On Fri, 2 Feb 2024 19:42:11 +0000, Simon Parker <
simonpa...@gmail.com>
wrote:
>You may not be aware, but BAILII is a charity and operates on a skeleton
>staff (mid-single digit FTE employees).
>
>As a result, the number of cases on which they produce reports is
>limited due to funding constraints.
>
>It is further limited by the fact that they are restricted to the number
>of cases they can report per year because of copyright restrictions on
>the transcription notes taken in court.
>
>Finally, BAILII lost the contract with the government in 2022 which was
>a major source of their funding with the government deciding that case
>reporting should be handled by The National Archives (TNA) "Find Case
>Law" service instead. (
https://caselaw.nationalarchives.gov.uk/)
BAILII's main problem is that their website is still stuck in the 1990s. The
design is obsolete, it's full of broken HTML, and comes nowhere near meeting
the requirements of the Public Sector Acessibility Regulations. Even the
"beta" version, which you might expect to take all this into account, is
nothing more than a limited visual redesign.

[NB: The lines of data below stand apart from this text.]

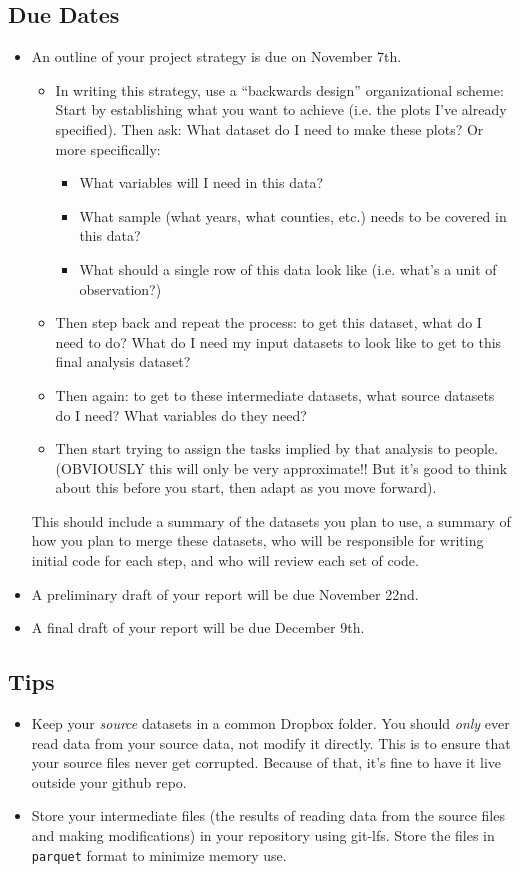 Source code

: \documentclass[12pt]{article}
\begin{document}
\subsection*{Due Dates}
\begin{itemize}
  \item An outline of your project strategy is due on November 7th.
  \begin{itemize}
    \item In writing this strategy, use a ``backwards design'' organizational scheme: Start by establishing what you want to achieve (i.e. the plots I've already specified). Then ask: What dataset do I need to make these plots? Or more specifically:
    \begin{itemize}
      \item What variables will I need in this data?
      \item What sample (what years, what counties, etc.) needs to be covered in this data?
      \item What should a single row of this data look like (i.e. what's a unit of observation?)
    \end{itemize}
    \item Then step back and repeat the process: to get this dataset, what do I need to do? What do I need my input datasets to look like to get to this final analysis dataset?
    \item Then again: to get to these intermediate datasets, what source datasets do I need? What variables do they need?
    \item Then start trying to assign the tasks implied by that analysis to people. (OBVIOUSLY this will only be very approximate!! But it's good to think about this before you start, then adapt as you move forward).
  \end{itemize}
  This should include a summary of the datasets you plan to use, a summary of how you plan to merge these datasets, who will be responsible for writing initial code for each step, and who will review each set of code.
  \item A preliminary draft of your report will be due November 22nd.
  \item A final draft of your report will be due December 9th.
\end{itemize}

\subsection*{Tips}
\begin{itemize}
  \item Keep your \emph{source} datasets in a common Dropbox folder. You should \emph{only} ever read data from your source data, not modify it directly. This is to ensure that your source files never get corrupted. Because of that, it's fine to have it live outside your github repo.
  \item Store your intermediate files (the results of reading data from the source files and making modifications) in your repository using git-lfs. Store the files in \texttt{parquet} format to minimize memory use.
\end{itemize}
\end{document}
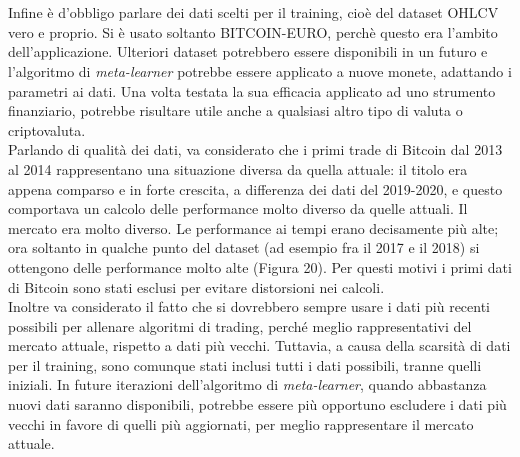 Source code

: \documentclass[a4paper,12pt]{report}
\begin{document}
\begin{fig}
\\~\\Infine è d'obbligo parlare dei dati scelti per il training, cioè del dataset OHLCV vero e proprio. Si è usato soltanto BITCOIN-EURO, perchè questo era l'ambito dell'applicazione. Ulteriori dataset potrebbero essere disponibili in un futuro e l'algoritmo di \textit{meta-learner} potrebbe essere applicato a nuove monete, adattando i parametri ai dati. Una volta testata la sua efficacia applicato ad uno strumento finanziario, potrebbe risultare utile anche a qualsiasi altro tipo di valuta o criptovaluta.\\ Parlando di qualità dei dati, va considerato che i primi trade di Bitcoin dal 2013 al 2014 rappresentano una situazione diversa da quella attuale: il titolo era appena comparso e in forte crescita, a differenza dei dati del 2019-2020, e questo comportava un calcolo delle performance molto diverso da quelle attuali. Il mercato era molto diverso. Le performance ai tempi erano decisamente più alte; ora soltanto in qualche punto del dataset (ad esempio fra il 2017 e il 2018) si ottengono delle performance molto alte (Figura 20). Per questi motivi i primi dati di Bitcoin sono stati esclusi per evitare distorsioni nei calcoli.\\ Inoltre va considerato il fatto che si dovrebbero sempre usare i dati più recenti possibili per allenare algoritmi di trading, perché meglio rappresentativi del mercato attuale, rispetto a dati più vecchi. Tuttavia, a causa della scarsità di dati per il training, sono comunque stati inclusi tutti i dati possibili, tranne quelli iniziali. In future iterazioni dell'algoritmo di \textit{meta-learner}, quando abbastanza nuovi dati saranno disponibili, potrebbe essere più opportuno escludere i dati più vecchi in favore di quelli più aggiornati, per meglio rappresentare il mercato attuale.

\end{fig}
\end{document}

Back in the early 2010s, I was tangentially involved with a group trying to
break BAILII's monopoly on publishing judgments[1], and after that came to
nothing I had some contact with the Department of Justice about the
possibility of bidding for the contract to publish judgments when it was
next put up for tender. That came to nothing, but in any case I think that
the National Archives is probably the best place for it anyway. The NA case
law website isn't fully compliant with the PSAR, but I think that's an
unavoidable consequence of the need to make the web version as close as
possible to the printed version (which is definitive) of a published
judgment. And, unlike BAILLI, it is at least competant and valid HTML.